2. Find out which sequential patterns apply to a transaction. I.e.: given a transaction, which of all of the frequent sequences found is present?
I'm having trouble doing the latter.
Using R, I am applying the cspade-algorithm from the arulesSequences package on the following toy dataset:
data <- data.frame(id = 1:10,
transaction = c("A B B A",
"A B C B D C B B B F A",
"A A B",
"B A B A",
"A B B B B",
"A A A B",
"A B B A B B",
"E F F A C B D A B C D E",
"A B B A B",
"A B"))
Then I split the data using the str_split
function from package stringr:
data_for_fseq_mining <- str_split(string = data$transaction, pattern = " ")
Use identifiers to uniquely name the list elements in 'data_for_fseq_mining'. This is a prerequisite for using the function 'as.transactions' as shown below.
names(data_for_fseq_mining) <- data$id
In order to convert this kind of data to a dataset of class 'transactions' I use the following function as.transactions
from https://github.com/cran/clickstream/blob/master/R/Clickstream.r.
data_for_fseq_mining_trans <- as.transactions(clickstreamList = data_for_fseq_mining)
Now the data is in the proper format, I run the cspade-algorithm with some parameters:
sequences <- cspade(data = data_for_fseq_mining_trans,
parameter = list(support = 0.3, maxsize = 10, maxlen = 10, mingap = 1, maxgap = 10),
control = list(tidList = TRUE, verbose = TRUE))
Summarizing the results (sequence and relative support):
sequences_df <- cbind(sequence = labels(sequences), support = sequences@quality)
sequence support
1 <{A}> 1.0
2 <{B}> 1.0
3 <{A},{B}> 1.0
4 <{B},{B}> 0.7
5 <{A},{B},{B}> 0.6
6 <{B},{B},{B}> 0.4
7 <{A},{B},{B},{B}> 0.4
8 <{B},{B},{B},{B}> 0.3
9 <{A},{B},{B},{B},{B}> 0.3
10 <{A},{A},{B}> 0.5
11 <{B},{A},{B}> 0.4
12 <{A},{B},{A},{B}> 0.3
13 <{A},{A}> 0.8
14 <{B},{A}> 0.6
15 <{A},{B},{A}> 0.6
16 <{B},{B},{A}> 0.5
17 <{A},{B},{B},{A}> 0.4
That's perfectly fine, but now I would like to know, for each transaction, whether each sequence is present or not (TRUE/FALSE).
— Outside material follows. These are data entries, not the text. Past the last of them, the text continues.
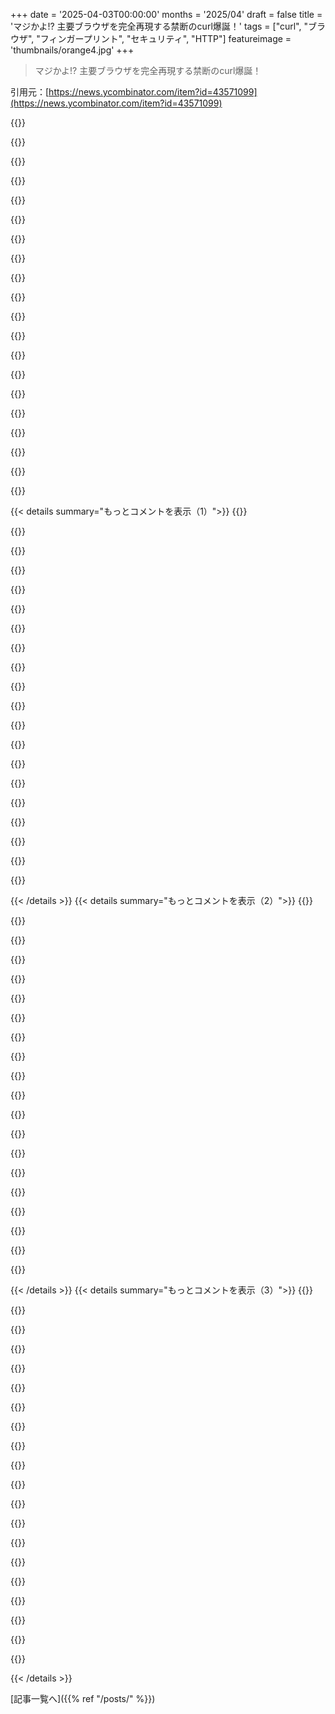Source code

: +++
date = '2025-04-03T00:00:00'
months = '2025/04'
draft = false
title = 'マジかよ!? 主要ブラウザを完全再現する禁断のcurl爆誕！'
tags = ["curl", "ブラウザ", "フィンガープリント", "セキュリティ", "HTTP"]
featureimage = 'thumbnails/orange4.jpg'
+++

> マジかよ!? 主要ブラウザを完全再現する禁断のcurl爆誕！

引用元：[https://news.ycombinator.com/item?id=43571099](https://news.ycombinator.com/item?id=43571099)

{{<matomeQuote body="このプロジェクトのフォーク版があって、オリジナルより改善されてて、めっちゃメンテナンスもされてるよ！　＞https://github.com/lexiforest/curl-impersonate　Python使ってる人向けには、フォーク版のPythonバインディングもあるよ！　＞https://github.com/lexiforest/curl_cffi" userName="davidsojevic" createdAt="2025-04-03T23:26:09" color="#785bff">}}

{{<matomeQuote body="“curl”をブラウザっぽく見せるプログラムが、ボット検出回避サービスにスポンサーされてるってのは、なんか納得できる気がするわ…" userName="nyanpasu64" createdAt="2025-04-04T06:37:28" color="">}}

{{<matomeQuote body="簡単じゃん。クライアントでトークンを生成する小さなフラグメントシェーダー作ればいいんだよ。ボットはシェーダーをコンパイルするためにGPUリソースなんて使わないって。" userName="ImHereToVote" createdAt="2025-04-04T13:14:27" color="">}}

{{<matomeQuote body="なんでみんなそう思うんだろ？　ボットって今はほとんどヘッドフルなブラウザ使ってるじゃん。人間がキーボードでアクセスできるなら、ボットだってできるって。" userName="kelsey978126" createdAt="2025-04-04T13:56:04" color="#45d325">}}

{{<matomeQuote body="セキュリティ対策って、全ての悪用を防げるわけじゃないんだよね。悪用のコストを、許容できるレベル以上に上げるってこと。掃除が汚れを全部なくせないけど、許容範囲以下に薄めるのと同じ。 ”repairing”とか”defects”とかもそう。" userName="simpaticoder" createdAt="2025-04-04T14:07:00" color="#45d325">}}

{{<matomeQuote body="それってCAPTCHAと同じ理屈じゃん。ボットが文句言うわけないけど、人間としては、自分が人間だって証明しなきゃいけないせいで、めっちゃ面倒になってるんだよね。<br>データの取り込みを楽にすると、データ作成が大変になることが多い。広告主のために最適化するのはお金になるけど、顧客はもっと上の存在だし。" userName="abofh" createdAt="2025-04-04T17:46:16" color="#785bff">}}

{{<matomeQuote body="サイトがロードされた後にフラグメントシェーダーを実行するのが、そんなに難しいことなの？" userName="ImHereToVote" createdAt="2025-04-04T18:17:11" color="">}}

{{<matomeQuote body="マジレスすると、なんで“curl”を許可しないの？　広告収入のため？　それともしょぼいレート制限？　サービス使いたいのに。フラグメントシェーダーを用意してくれるならいいけど、そいつは犬のエサにするわ。変なハードウェアをブラウザに繋げたくない。" userName="abofh" createdAt="2025-04-04T18:46:46" color="">}}

{{<matomeQuote body="普通の人間ユーザーだけにサーバーを使わせたいんだよね。JavaScriptが無効になってるなら、いなくても困らない。ごめんね。" userName="ImHereToVote" createdAt="2025-04-05T06:49:19" color="">}}

{{<matomeQuote body="ここでは“Curl”ボットの話をしてるんだよ。あなたの言ってることは関係なくない？" userName="ImHereToVote" createdAt="2025-04-04T14:13:14" color="">}}

{{<matomeQuote body="いやいや、nyanpasu64のコメントは、一般的なボット検出の話に広がってるじゃん。" userName="cAtte_" createdAt="2025-04-04T14:47:48" color="">}}

{{<matomeQuote body="swiftshaderみたいなソフトウェ**ア**レンダラーを使えばいいんじゃないの？ virtioとかでGPUを渡す必要ないじゃん。" userName="gruez" createdAt="2025-04-04T16:48:58" color="">}}

{{<matomeQuote body="サポートされてないWebGL拡張を呼び出せるかもね。もしくは、ク**ア**ッドを何回かオーバードローするとか。ボットは処理するだろうけど、CPUをめっちゃ消費すると思うよ。" userName="ImHereToVote" createdAt="2025-04-04T18:46:25" color="#38d3d3">}}

{{<matomeQuote body="それって、PoWシステムに余計な手順を足したようなもんじゃない？" userName="gruez" createdAt="2025-04-04T20:04:41" color="">}}

{{<matomeQuote body="まさにPoWシステムだけど、手順が少ないバージョンだよ。ほとんどのボットはGPUの処理できないからね。できるボットもいるけど、それはそれでいいんじゃない。" userName="ImHereToVote" createdAt="2025-04-05T06:50:44" color="#ff33a1">}}

{{<matomeQuote body="俺のハードウェアを勝手に使うなよ。お前のサーバーのために、俺のデジタルな家で勝手にいじくり回すのは、自己矛盾してるってことだよ。お前は自分のハードウェアの神聖さを大切にしてるけど、俺のはどうでもいいんだな。お前はまさに問題の一部みたいなこと言ってるぞ。" userName="salawat" createdAt="2025-04-07T14:44:54" color="">}}

{{<matomeQuote body="1回のblit処理のためにフラグメントシェーダを動かすくらいで、機械の神聖さが損なわれるなんてことないと思うけど。Chromeの方がGPUをめっちゃ使ってるよ。気になるならJavaScriptを切ればいいじゃん。誰も困らないって。" userName="ImHereToVote" createdAt="2025-04-07T16:31:51" color="">}}

{{<matomeQuote body="適当なこと言うのやめてくれ。それに、間違ってるよ。最近のまともなスクレイピングは全部ブラウザ使ってるから。" userName="bdhcuidbebe" createdAt="2025-04-06T12:50:03" color="">}}

{{<matomeQuote body="ボットが本物のトークンをいくつか集めて、シェーダーを実行する代わりにそれを送ればいいんじゃない？" userName="zffr" createdAt="2025-04-04T15:10:37" color="#45d325">}}

{{<matomeQuote body="それをどうやって自動化するんだ？毎日新しいトークンを生成すればいいじゃん。" userName="ImHereToVote" createdAt="2025-04-04T15:20:35" color="">}}

{{< details summary="もっとコメントを表示（1）">}}
{{<matomeQuote body="リプレイアタックってマジで簡単に自動化できるよね" userName="kevindamm" createdAt="2025-04-05T01:27:33" color="">}}

{{<matomeQuote body="でもクライアントごとにトークン発行して解決してるんじゃないの？" userName="ImHereToVote" createdAt="2025-04-05T06:52:03" color="">}}

{{<matomeQuote body="Pythonのrequestsライブラリと完全連携できるモジュールもあるよ。→ https://github.com/el1s7/curl-adapter" userName="illegally" createdAt="2025-04-04T10:53:38" color="#785bff">}}

{{<matomeQuote body="こんなに早く変わるテクノロジーについていけない…　普通のブラウザに見せかけるためだけに、サーバーの負担が増えるってどうなの？90年代に警告された悪夢の未来？　これを引き起こしてる会社は、オープンソースの貢献者として良いやつぶってるけどね。" userName="RKFADU_UOFCCLEL" createdAt="2025-04-04T15:14:07" color="">}}

{{<matomeQuote body="Ladybirdに期待してる。今はcURL使ってるけど、WebSocket over h2とか課題があるかも。でも、Ladybirdが普及すれば、cURLと同じフィンガープリントになるから、フィンガープリンティング対策になるかもね。" userName="jchw" createdAt="2025-04-03T16:40:02" color="#ff5733">}}

{{<matomeQuote body="LadybirdのcURLの利用がcURL自体の改善につながるといいね。WebSocket over h2とか。cURLに足りない機能を洗い出す良い機会にもなると思う。" userName="rhdunn" createdAt="2025-04-03T16:53:27" color="#38d3d3">}}

{{<matomeQuote body="フィンガープリンティング対策になるって言ってるけど、CloudFlareとか見てると逆だよ。実装依存の挙動を利用したフィンガープリンティングがめっちゃ増えてる。他のブラウザエンジンを排除しようとしてるんじゃない？「AI botのDDoS攻撃」とか言ってるけど、自作自演かもね…" userName="userbinator" createdAt="2025-04-04T00:01:48" color="#38d3d3">}}

{{<matomeQuote body="CloudFlareなら、普通のブラウザとbotを区別できるはずだよ。chrome/edge/safari/firefoxとbotを区別できるのと同じようにね。でも、あえてやってないんじゃない？" userName="SoftTalker" createdAt="2025-04-04T04:39:27" color="#45d325">}}

{{<matomeQuote body="え、仲間はずれが…？悪質なbotが大量発生してコストが100倍になったのをwebマスターのせいにするの？" userName="hansvm" createdAt="2025-04-04T01:02:11" color="">}}

{{<matomeQuote body="＞ Are we really blaming…<br>いや、最近フィンガープリンティング/ブラウザプロファイリングが増えてて、シェアの低いブラウザにどう影響するかを議論してるんだよ。" userName="refulgentis" createdAt="2025-04-04T01:04:56" color="">}}

{{<matomeQuote body="それ見たんだけど、どう関係するのかまだピンとこないんだよね。「敵は”AI botがDDoS攻撃してる”って言いふらそうとしてるけど、それって自作自演なんじゃね？」って話。<br>俺は、敵＝fingerprinters、that＝AI botのDDoS攻撃、their own＝webmasters、hosting providers、CDN（つまりfingerprinters）って読んでて、fingerprintersがDDoS攻撃の責任者みたいに聞こえるんだよね。でも、その解釈だと他の部分と合わない気がするんだ。なんかいい解釈ない？" userName="hansvm" createdAt="2025-04-04T02:47:05" color="">}}

{{<matomeQuote body="”their own” ＝ CloudFlareとか、インターネット閉鎖に利権持ってる連中のことじゃね？" userName="userbinator" createdAt="2025-04-04T03:48:35" color="">}}

{{<matomeQuote body="サイトの作りがヘボいからコストが100倍になっただけじゃん。" userName="jillyboel" createdAt="2025-04-04T16:16:27" color="">}}

{{<matomeQuote body="ちょっと聞きたいんだけど、コストを100倍にせずにトラフィックを100倍にする方法って何？例えば、レシピページに写真数枚表示するのに0.0000000001ドルくらいかかるじゃん。それを100倍表示したらコストも上がるんじゃないの？" userName="hansvm" createdAt="2025-04-04T21:01:46" color="">}}

{{<matomeQuote body="スケールアップはするかもだけど、効率的にやってれば最初から余裕持って準備してるはずだよ。計算コストはキャッシュで最小限に抑えられるし、帯域幅も大手クラウドじゃなければ安いし。例えば、dangによるとHNはシングルサーバーで動いてるのに、HNに投稿されてトラフィックが少し増えただけでダウンするサイトもあるじゃん。" userName="jillyboel" createdAt="2025-04-04T22:15:48" color="#ff5733">}}

{{<matomeQuote body="ブラウザエンジンを潰そうとしてるわけじゃないと思うな。ブラウザを”ユーザー”と”AIのカス”に分けようとして、ユーザーを優先したいんだよ。これは完全にweb crawler 2.0の黙示録だよ。" userName="cyanydeez" createdAt="2025-04-04T05:42:39" color="#ff5c5c">}}

{{<matomeQuote body="マジで食料品買ってくれるbotが欲しい。" userName="nicman23" createdAt="2025-04-04T06:07:38" color="">}}

{{<matomeQuote body="家を出る理由の数少ないうちの一つじゃん。俺はまず皿洗いと洗濯botが欲しいな。" userName="baq" createdAt="2025-04-04T07:39:23" color="">}}

{{<matomeQuote body="食洗機と洗濯機のこと？" userName="dodslaser" createdAt="2025-04-04T09:14:03" color="">}}

{{<matomeQuote body="まあ、そうだけど、そうじゃないって感じかな。ロボットにロードとアンロードしてほしいんだよね。" userName="baq" createdAt="2025-04-04T11:02:47" color="">}}


{{< /details >}}
{{< details summary="もっとコメントを表示（2）">}}
{{<matomeQuote body="もう10年以上も近所のコインランドリーにお願いしてるけど、想像してるより安いと思うし、マジで価値あるよ。" userName="dec0dedab0de" createdAt="2025-04-04T14:01:30" color="#38d3d3">}}

{{<matomeQuote body="うちの家族は6人だから、洗濯機を1日に3回回すのも珍しくないし、少なくとも1回は回さない日なんてほとんどないんだよね。便利さは想像できるけど、この規模だとちょっと現実的じゃないかな。食洗機も毎日少なくとも1回は回すし、旅行してない限りは8割以上埋まってるよ。" userName="baq" createdAt="2025-04-04T17:42:19" color="">}}

{{<matomeQuote body="「slop」って言葉は、生成AIシステムの出力に対してだけ使われると思うな。botとかcrawlerとかscraperとかspiderの方が、データ収集のために（過剰な）リクエストを送るソフトウェアを表すのには適切だと思う。" userName="extraduder_ire" createdAt="2025-04-04T14:09:39" color="#ff5c5c">}}

{{<matomeQuote body="この人たち[0]と話した時に、署名（TCPスタックのことも含む）を作るような特性とか弱点について触れたんだよね。このcurlは大好きだけど、何か一つのコンポーネントが「追いつく」ためにごまかしの役割を担うと、メンテナンスが難しい「互換性」の遺産が蓄積されるんじゃないかって心配。理想的には「やあ、curlだよ、入れてくれ」って言うべきだよね。問題は、ドレスコードにうるさいサーバーにあるってことで、その問題はさらに、変装して侵入する悪党によって引き起こされるっていう、鶏と卵みたいな話なんだよね。[0]https://cybershow.uk/episodes.php?id=39" userName="nonrandomstring" createdAt="2025-04-03T19:25:18" color="">}}

{{<matomeQuote body="＞理想的には「やあ、curlだよ、入れてくれ」って言うべきだよね<br>え？理想的には「GET /path/to/page」って言うべきでしょ。User Agentを送るなんてありえない。どんなソースからであれ、そんなことすべきじゃない。" userName="thaumasiotes" createdAt="2025-04-03T21:38:58" color="#38d3d3">}}

{{<matomeQuote body="マジそれな！プロトコルはクライアントの詳細に縛られるべきじゃない。「User Agent」文字列って一体どこから来たんだ？" userName="nonrandomstring" createdAt="2025-04-04T07:35:04" color="#ff33a1">}}

{{<matomeQuote body="代わりにChromeがフィンガープリントをあんまり送信しないようにするべきなんだよ。そうすればサイトはフィンガープリントできなくなる。でもそれはないだろうね。Googleの利益に反するから。" userName="immibis" createdAt="2025-04-03T19:53:28" color="">}}

{{<matomeQuote body="これはTLSフィンガープリントの仕組みを根本的に誤解してるね。「フィンガープリント」は、ChromeがTLSネゴシエーションのたびに「fingerprint: [random uuid]」みたいな属性を送ってるからじゃないんだよ。それは、どんな暗号を受け入れられるかとか、TLSスタックの様々な特性から導き出されるんだ。Chromeがフィンガープリントを送るのを止めるなんてできないんだよ。全てのブラウザが同じTLSスタックに合意しない限りね。ユーザーが設定できるTLSスタックの側面はほとんどないから、すでに最小限なんだよ。Chromeは独自のものをバンドルしてるから、全てのChromeユーザーは同じTLSフィンガープリントを持つはずなんだ。それが本当に役立つのは、「偽物の」Chromeユーザー（例えば、カスタムヘッダーを設定したcurlとか、User Agentスプーファーを使ったFirefoxユーザー）を「本物の」Chromeユーザーと区別することだけなんだ。" userName="gruez" createdAt="2025-04-03T20:22:55" color="#ff33a1">}}

{{<matomeQuote body="えーマジ？ciphersを安全マージン込みで既知の使えるリストに固定すれば良くね？ユーザーごとに違うcipherが必要とかありえないっしょ" userName="RKFADU_UOFCCLEL" createdAt="2025-04-04T15:51:43" color="">}}

{{<matomeQuote body="fingerprintの一部は拡張機能の順序とかだけど、Chromeは簡単にできるのにやってないんだよね。GoogleのPlay StoreがTLS fingerprintingの最大の原因の一つらしいよ。" userName="dochtman" createdAt="2025-04-03T20:30:13" color="">}}

{{<matomeQuote body="Chromeはもう2年前からClientHelloの拡張順序をランダム化してるよ。[0] 責められるべきはfingerprinting技術を使ってる企業と、そのサービスに頼ってる企業だよ（ウェブの大部分がそう）。例えばChromeの変更後、Cloudflareは順序をチェックしないfingerprinterに乗り換えた。[1]" userName="shiomiru" createdAt="2025-04-03T20:37:58" color="#785bff">}}

{{<matomeQuote body="＞fingerprinting技術を使ってる企業が悪いって言うけどさ<br>脆弱性を悪用する人を責めるのは違うと思うな。悪用はもちろん良くないけど、悪用される状態にあること自体が問題じゃん。" userName="fc417fc802" createdAt="2025-04-03T22:12:42" color="">}}

{{<matomeQuote body="＞脆弱性を悪用する人を責めるのは違うって言うけどさ<br>悪用はもちろん良くないけど、悪用される状態にあること自体が問題じゃん。<br>「脆弱性」と「データを安全に転送するための複雑なプロトコルの固有の性質」は違うんだよね。metadataはクライアントによって異なる可能性があるけど、それは標準の範囲内。もしそのmetadataで差別するなら、それは新しい独自のプロトコルを発明したのと同じ。UA stringみたいに、既存のブラウザのネットワークスタックをリバースエンジニアリングしないと同じユーザー体験が得られない。" userName="shiomiru" createdAt="2025-04-04T09:18:38" color="#785bff">}}

{{<matomeQuote body="大規模な問題と戦ったことがないんだね。問題は小規模なクローラーじゃなくて、大規模な攻撃者だよ。トラフィックが一定量を超えたらブロックするしかない。でも、ほとんどの条件は簡単に偽装できるんだ。<br>・IP：IPv6なら簡単<br>・UA：基本<br>・SSL fingerprint：簡単<br>・IP stack fingerprint：簡単<br>・request/session tokens：簡単<br>ログイン必須にしても、スパムアカウントが大量に作られるだけ。detectionに使った時点で、そのsignalは使えなくなるし、効果測定もできなくなる。FAANGでこの問題を解決したけど、簡単だなんて言ってる人はマジでわかってない。" userName="Jubijub" createdAt="2025-04-04T21:14:17" color="#ff33a1">}}

{{<matomeQuote body="＞fingerprinting技術を使ってる企業が悪いって言うけどさ<br>それは悲劇だよね。でもbotの状況とリソースの乱用を見れば、相手側の視点も理解できると思うよ。<br>さっきの会話でも言ったけど、行動fingerprintingに焦点を当てるべきだって話になったんだ。ブラウザ/agentだけでなく、何をするかに注目するべき。" userName="nonrandomstring" createdAt="2025-04-03T21:05:58" color="#38d3d3">}}

{{<matomeQuote body="スクレイパーの苦情でよくあるのが100gib/月だけど、それって300kbpsでしょ？IP transitに1ドルもかからないし、computeもほぼ0円。ブロックしなければ、数個のIPしか使わないし、制限すればバックオフするよ。" userName="NavinF" createdAt="2025-04-03T22:38:52" color="">}}

{{<matomeQuote body="サイトによってはもっと酷い状況もあるよ。例えばJonathan Corbetのレポート[0]を見てみて。" userName="marcusb" createdAt="2025-04-03T22:55:43" color="">}}

{{<matomeQuote body="rachelbytheebayがブログが荒らされてるって最近書いてなかったっけ？<br>自作ブログしてる人も言ってるし、Wikipediaもトラフィックの半分以上がbotだって言ってるよ。これって現実の問題じゃないって言うの？" userName="nonrandomstring" createdAt="2025-04-04T07:39:10" color="">}}

{{<matomeQuote body="データ返すのに計算が必要かどうか分かんないのに、どうやって計算コストがゼロって言えるんだ？" userName="lmz" createdAt="2025-04-04T02:23:27" color="">}}

{{<matomeQuote body="これってLadybirdがftp URLをサポートするってことかなー？" userName="eesmith" createdAt="2025-04-03T17:40:24" color="">}}


{{< /details >}}
{{< details summary="もっとコメントを表示（3）">}}
{{<matomeQuote body="昔は“cURL”って呼んでたけど、公式にはcurlが正しいんだよね？" userName="johnisgood" createdAt="2025-04-04T10:41:59" color="">}}

{{<matomeQuote body="“See-URL”ってこと？ずっとcurlって呼んでたけど、“see url”ってのもめっちゃ理にかなってる！今まで考えたことなかったし、声に出して言うことないもんね。" userName="cruffle_duffle" createdAt="2025-04-04T13:37:32" color="">}}

{{<matomeQuote body="IP_TTLも設定して、なりすますプラットフォームに合わせてTTL値も設定してる？してないと、IPレイヤーでフィンガープリント取られるかも。TTL値が64未満だと、最近のWindowsじゃないか、TTLが変更されたWindowsだってバレる。TTLはWindowsだと128から、他のプラットフォームだと64から始まるからね。<br>まぁIPレイヤーでのフィンガープリントは難しいけど。" userName="ryao" createdAt="2025-04-03T18:57:57" color="#ff5c5c">}}

{{<matomeQuote body="＞さっきも言ったけど、IPレイヤーでのフィンガープリントは難しいけど不可能じゃないよ。<br>PaaS/IaaSプロバイダーがTCP/IPスタックへの低レベルアクセスを許可しない場合のみ。自前のサーバーを運用してれば、あらゆるTCP/IPプロパティのフィンガープリントを簡単に取得できるよ。<br>https://en.wikipedia.org/wiki/TCP/IP_stack_fingerprinting" userName="gruez" createdAt="2025-04-03T20:31:21" color="#45d325">}}

{{<matomeQuote body="TLSとかHTTPのフィンガープリントに比べて難しいって意味ね。berkeley socket APIじゃ情報が出てこないし、raw socket使って自分でTCPスタックを実装しないと。" userName="ryao" createdAt="2025-04-04T05:30:05" color="#785bff">}}

{{<matomeQuote body="入ってくるトラフィックを監視して、パケットをコネクションに関連付ければ良くない？自分でTCPやるのはナンセンスでしょ。" userName="sneak" createdAt="2025-04-04T15:24:33" color="">}}

{{<matomeQuote body="うん、パケットミラーリングの設定（例えばiptablesとかスイッチレベルで）とパケットキャプチャツールがあれば十分。あとはパケットキャプチャプログラム/マシンからのデータをロードバランサーと、src ip + port + timeでjoinするだけ。" userName="gruez" createdAt="2025-04-04T16:54:51" color="#785bff">}}

{{<matomeQuote body="受信したパケットのTTL値って、ネットワークの状態に左右されない？サーバー側からクライアントの値を復元できるの？" userName="xrisk" createdAt="2025-04-03T19:00:58" color="">}}

{{<matomeQuote body="TTLが64のパケット送って問題ないなら、ネットのどこでも64ホップ以内で届くってことじゃね？個人的には32ホップ超えるルートがあるかすら怪しいけど。<br>どこでも64ホップ以内なら、TTL128で送ったパケットは、他のシステムで捨てられる前に64以上で届くっしょ。" userName="ralferoo" createdAt="2025-04-03T19:46:34" color="#38d3d3">}}

{{<matomeQuote body="Windows 9xはTTL32だったらしい。ごく稀なケースで問題あったとか聞いた気がするけど、ガセかも。でも99.999%は32で十分だと思う。これを利用してTTLでfingerprintingできるかもね。Windows 9xとかOpenSolaris使ってる人ほぼいないから、最近のシステムの値でfingerprintingは可能だって主張してる。" userName="ryao" createdAt="2025-04-04T05:09:58" color="">}}

{{<matomeQuote body="なんでTTLってカウントアップじゃなくてカウントダウンなの？ルーティングはルーターが決めるべきじゃないの？" userName="fc417fc802" createdAt="2025-04-03T22:20:07" color="">}}

{{<matomeQuote body="送信者がTTLを設定できるようにするためじゃね？パケットヘッダーにフィールド追加せずに済むし。<br>カウントアップだと、どこまで上げていいか毎回パケットに含める必要がある。じゃないと、ネットワーク全体で同じTTLを使うか、ルーターのTTLに従うしかない。カウントダウンなら、常にゼロと比較するだけ。" userName="therealcamino" createdAt="2025-04-04T14:45:26" color="#38d3d3">}}

{{<matomeQuote body="TTLの主な目的は、パケットがルーティング中に無限ループするのを防ぐこと。ループにハマるとTTLがゼロになって破棄される。" userName="sadjad" createdAt="2025-04-03T22:33:12" color="">}}

{{<matomeQuote body="それ質問の答えになってない。カウントアップなら、各ホップが自分のポリシーを設定できるじゃん。それでも無限ループは防げるでしょ。" userName="fc417fc802" createdAt="2025-04-03T22:55:30" color="">}}

{{<matomeQuote body="もしルーターが好き勝手にTTLを低く設定したら、ユーザーはどうすることもできないじゃん。一応、ある値より低いトラフィックを捨てることはできるけど。ルーターが勝手にポリシー設定したら、ネットワークトラフィックが根本的に壊れる可能性がある。" userName="ryao" createdAt="2025-04-04T05:16:48" color="#ff33a1">}}

{{<matomeQuote body="適当だけど、初期のインターネットはナイーブに作られたから、送信者が一番長く使える時間とか、いつ再起動/失敗させるかをよく知ってるからTTLを設定するんじゃない？" userName="burnished" createdAt="2025-04-03T23:09:09" color="">}}

{{<matomeQuote body="tracerouteは、パケットを送るたびにTTLを1ずつ増やしていくから実現可能になる。カウントアップだと無理だよね。まあ、max-hopsから数を減らしていくこともできるけど。いろんなデバイスが色んな上限持ってるとデバッグが面倒。" userName="knome" createdAt="2025-04-03T23:21:27" color="">}}

{{<matomeQuote body="医者に余命128日って言われたらカウントダウンするでしょ？TTLも同じで、time to live（寿命）ってこと。" userName="ryao" createdAt="2025-04-04T05:14:29" color="">}}

{{<matomeQuote body="どっちかっていうと、これって「生放送」みたいなもんだよねー。名前はアレだけど、時間とは関係ないし。" userName="kevindamm" createdAt="2025-04-05T01:33:13" color="">}}

{{<matomeQuote body="ちょっと待って…TLSハンドシェイクが違うってことは、nginxレベルで、Chromeのユーザーエージェントを名乗るけど、実はPythonとかPHPスクリプトのトラフィックをフィルタリングできるってこと？それめっちゃ良くない？悪質なボットトラフィックの大半をブロックできるじゃん！" userName="VladVladikoff" createdAt="2025-04-03T17:46:18" color="#45d325">}}


{{< /details >}}


[記事一覧へ]({{% ref "/posts/" %}})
To do this, I tried to use the tidList:
sequences_score <- as.matrix(sequences@tidLists@data)
[,1] [,2] [,3] [,4] [,5] [,6] [,7] [,8] [,9] [,10] [,11] [,12] [,13] [,14] [,15] [,16] [,17]
[1,] TRUE TRUE TRUE TRUE TRUE FALSE FALSE FALSE FALSE FALSE FALSE FALSE TRUE TRUE TRUE TRUE TRUE
[2,] TRUE TRUE TRUE FALSE FALSE FALSE FALSE FALSE FALSE FALSE FALSE FALSE FALSE FALSE FALSE FALSE FALSE
[3,] TRUE TRUE TRUE TRUE TRUE TRUE TRUE TRUE TRUE FALSE FALSE FALSE TRUE TRUE TRUE TRUE TRUE
[4,] TRUE TRUE TRUE FALSE FALSE FALSE FALSE FALSE FALSE TRUE FALSE FALSE TRUE FALSE FALSE FALSE FALSE
[5,] TRUE TRUE TRUE TRUE FALSE FALSE FALSE FALSE FALSE FALSE TRUE FALSE TRUE TRUE TRUE TRUE FALSE
[6,] TRUE TRUE TRUE TRUE TRUE TRUE TRUE TRUE TRUE FALSE FALSE FALSE FALSE FALSE FALSE FALSE FALSE
[7,] TRUE TRUE TRUE FALSE FALSE FALSE FALSE FALSE FALSE TRUE FALSE FALSE TRUE FALSE FALSE FALSE FALSE
[8,] TRUE TRUE TRUE TRUE TRUE TRUE TRUE TRUE TRUE TRUE TRUE TRUE TRUE TRUE TRUE TRUE TRUE
[9,] TRUE TRUE TRUE TRUE TRUE FALSE FALSE FALSE FALSE TRUE TRUE TRUE TRUE TRUE TRUE FALSE FALSE
[10,] TRUE TRUE TRUE TRUE TRUE TRUE TRUE FALSE FALSE TRUE TRUE TRUE TRUE TRUE TRUE TRUE TRUE
From this result, I assume each row corresponds to a transaction and each column to a sequence. But when looking at the 4th column, it says that pattern '
<{B},{B}>' is not present in transactions 2, 4 and 7. Though these transactions clearly all contain this pattern. Are my assumptions about the output wrong?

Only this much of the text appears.